Welcome to
Masks of Mexico Teacher Resource Pages!
These resource pages are designed to support teachers bringing students to the Arizona State Museum on a Masks of Mexico guided program or for self-guided visits. During the guided themed interpretive program, students receive a tour of the exhibition and then rotate through stations using hands-on objects, charts, diagrams and books, and particpating in such activities as making their own codice and paper mask and writing poetry. Self-guided visits are tours you lead yourself. The exhibition text is available on-line to help you prepare to guide your students.

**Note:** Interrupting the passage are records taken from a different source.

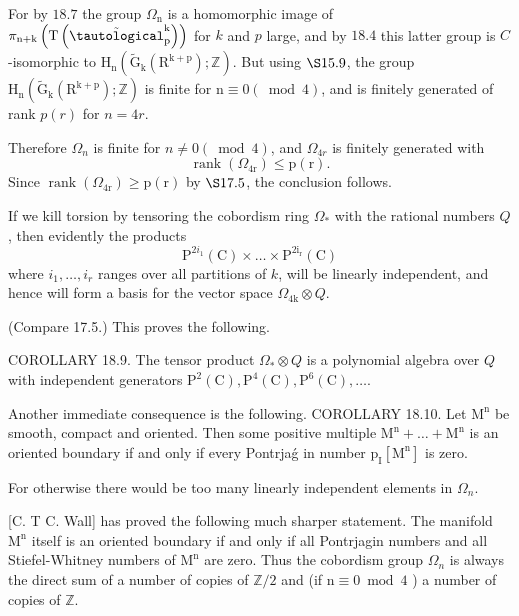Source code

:\documentclass[10pt]{article}
\begin{document}
For by $18.7$ the group $\Omega_{\mathrm{n}}$ is a homomorphic image of $\pi_{\mathrm{n}+\mathrm{k}}\left(\mathrm{T}\left(\tilde{\tautological}_{\mathrm{p}}^{\mathrm{k}}\right)\right)$ for $k$ and $p$ large, and by $18.4$ this latter group is $C$-isomorphic to $\mathrm{H}_{\mathrm{n}}\left(\widetilde{\mathrm{G}}_{\mathrm{k}}\left(\mathrm{R}^{\mathrm{k}+\mathrm{p}}\right) ; \mathbb{Z}\right)$. But using $\S 15.9$, the group $\mathrm{H}_{\mathrm{n}}\left(\widetilde{\mathrm{G}}_{\mathrm{k}}\left(\mathrm{R}^{\mathrm{k}+\mathrm{p}}\right) ; \mathbb{Z}\right)$ is finite for $\mathrm{n} \equiv 0(\bmod 4)$, and is finitely generated of rank $p(r)$ for $n=4 r$.

Therefore $\Omega_{n}$ is finite for $n \neq 0(\bmod 4)$, and $\Omega_{4 r}$ is finitely generated with
$$
\operatorname{rank}\left(\Omega_{4 \mathrm{r}}\right) \leq \mathrm{p}(\mathrm{r}) .
$$
Since $\operatorname{rank}\left(\Omega_{4 \mathrm{r}}\right) \geq \mathrm{p}(\mathrm{r})$ by $\S 17.5$, the conclusion follows.

If we kill torsion by tensoring the cobordism ring $\Omega_{*}$ with the rational numbers $Q$, then evidently the products
$$
\mathrm{P}^{2 i_{1}}(\mathrm{C}) \times \ldots \times \mathrm{P}^{2 \mathrm{i}_{\mathrm{r}}}(\mathrm{C})
$$
where $i_{1}, \ldots, i_{r}$ ranges over all partitions of $k$, will be linearly independent, and hence will form a basis for the vector space $\Omega_{4 \mathrm{k}} \otimes Q$.

(Compare 17.5.) This proves the following.

COROLLARY 18.9. The tensor product $\Omega_{*} \otimes Q$ is a polynomial algebra over $Q$ with independent generators $\mathrm{P}^{2}(\mathrm{C}), \mathrm{P}^{4}(\mathrm{C}), \mathrm{P}^{6}(\mathrm{C}), \ldots$.

Another immediate consequence is the following. COROLLARY 18.10. Let $\mathrm{M}^{\mathrm{n}}$ be smooth, compact and oriented. Then some positive multiple $\mathrm{M}^{\mathrm{n}}+\ldots+\mathrm{M}^{\mathrm{n}}$ is an oriented boundary if and only if every Pontrjaǵ in number $\mathrm{p}_{\mathrm{I}}\left[\mathrm{M}^{\mathrm{n}}\right]$ is zero.

For otherwise there would be too many linearly independent elements in $\Omega_{n} .$

[C. T C. Wall] has proved the following much sharper statement. The manifold $\mathrm{M}^{\mathrm{n}}$ itself is an oriented boundary if and only if all Pontrjagin numbers and all Stiefel-Whitney numbers of $\mathrm{M}^{\mathrm{n}}$ are zero. Thus the cobordism group $\Omega_{n}$ is always the direct sum of a number of copies of $\mathbb{Z} / 2$ and (if $\mathrm{n} \equiv 0 \bmod 4$ ) a number of copies of $\mathbb{Z}$.
\end{document}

See the side panel to find links to a map, vocabulary and more. Also on line is a treasure hunt, bibliographies and podcasts related to the exhibition.
Introduction to the self-guided Masks of Mexico school program
Masks of Mexico: Santos, Diablos y Más is visually stimulating exhibition at the Arizona State Museum—and a perfect setting for your students to learn more about Mexican culture and history. Hundreds of colorful masks and associated artifacts are on display with informative interpretive labels in both English and Spanish.
The Masks of Mexico exhibition is organized chronologically, and after a stunning wall of introductory masks, you and your students will go through areas demonstrating the use of masks in pre-Hispanic times; the impact of the Spanish Conquest; masked dramas in Mexico today; masks from Northwest Mexico; the popular masked Lucha Libre (freestyle wrestling); a mask-maker’s shop; costumed masqueraders in a street scene; video footage of masked dances; and information about collecting Mexican masks as folk art.